**RECORDS SHOWN**

□ □ □ □

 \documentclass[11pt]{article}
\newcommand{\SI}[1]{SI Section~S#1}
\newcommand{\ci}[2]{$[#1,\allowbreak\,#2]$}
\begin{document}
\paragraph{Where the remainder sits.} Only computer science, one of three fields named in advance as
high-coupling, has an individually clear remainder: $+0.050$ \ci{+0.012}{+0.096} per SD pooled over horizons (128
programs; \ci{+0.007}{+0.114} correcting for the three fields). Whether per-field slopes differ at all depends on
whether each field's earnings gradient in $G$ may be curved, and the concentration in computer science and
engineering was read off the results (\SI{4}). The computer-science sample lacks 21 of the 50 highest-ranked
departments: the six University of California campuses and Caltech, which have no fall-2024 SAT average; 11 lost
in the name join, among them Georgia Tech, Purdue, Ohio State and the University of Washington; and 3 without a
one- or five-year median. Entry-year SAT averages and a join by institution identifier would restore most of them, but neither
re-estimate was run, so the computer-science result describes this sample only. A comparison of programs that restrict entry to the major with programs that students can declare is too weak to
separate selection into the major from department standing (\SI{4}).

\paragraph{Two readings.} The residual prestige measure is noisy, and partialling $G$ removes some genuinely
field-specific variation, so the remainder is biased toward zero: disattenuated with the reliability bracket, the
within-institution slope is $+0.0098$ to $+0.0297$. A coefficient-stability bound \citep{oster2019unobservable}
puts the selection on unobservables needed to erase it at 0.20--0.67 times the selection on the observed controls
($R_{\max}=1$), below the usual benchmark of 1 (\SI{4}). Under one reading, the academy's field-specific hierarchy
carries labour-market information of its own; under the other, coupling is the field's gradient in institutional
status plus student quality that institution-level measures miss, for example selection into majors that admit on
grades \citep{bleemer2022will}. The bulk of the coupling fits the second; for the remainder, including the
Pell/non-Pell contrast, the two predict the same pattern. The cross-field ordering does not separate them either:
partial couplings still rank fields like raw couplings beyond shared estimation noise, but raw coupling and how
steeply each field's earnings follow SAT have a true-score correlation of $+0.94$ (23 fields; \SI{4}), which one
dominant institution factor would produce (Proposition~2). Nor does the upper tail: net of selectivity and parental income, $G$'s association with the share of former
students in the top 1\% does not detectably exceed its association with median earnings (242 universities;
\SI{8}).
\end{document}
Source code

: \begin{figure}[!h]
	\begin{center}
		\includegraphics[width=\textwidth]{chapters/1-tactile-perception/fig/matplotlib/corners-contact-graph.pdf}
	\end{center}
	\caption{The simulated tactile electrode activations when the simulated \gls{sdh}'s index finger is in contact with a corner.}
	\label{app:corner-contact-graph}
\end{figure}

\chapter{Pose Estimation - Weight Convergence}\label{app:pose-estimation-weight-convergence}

□ □ □ □

**WORK INSTRUCTION**
Take the entries above and return only the lines from the one with "Pell/non-Pell contrast, the" to the one with "dominant institution factor", both included, unchanged.

**EXERCISE ANSWER**
Pell/non-Pell contrast, the two predict the same pattern. The cross-field ordering does not separate them either:
partial couplings still rank fields like raw couplings beyond shared estimation noise, but raw coupling and how
steeply each field's earnings follow SAT have a true-score correlation of $+0.94$ (23 fields; \SI{4}), which one
dominant institution factor would produce (Proposition~2). Nor does the upper tail: net of selectivity and parental income, $G$'s association with the share of former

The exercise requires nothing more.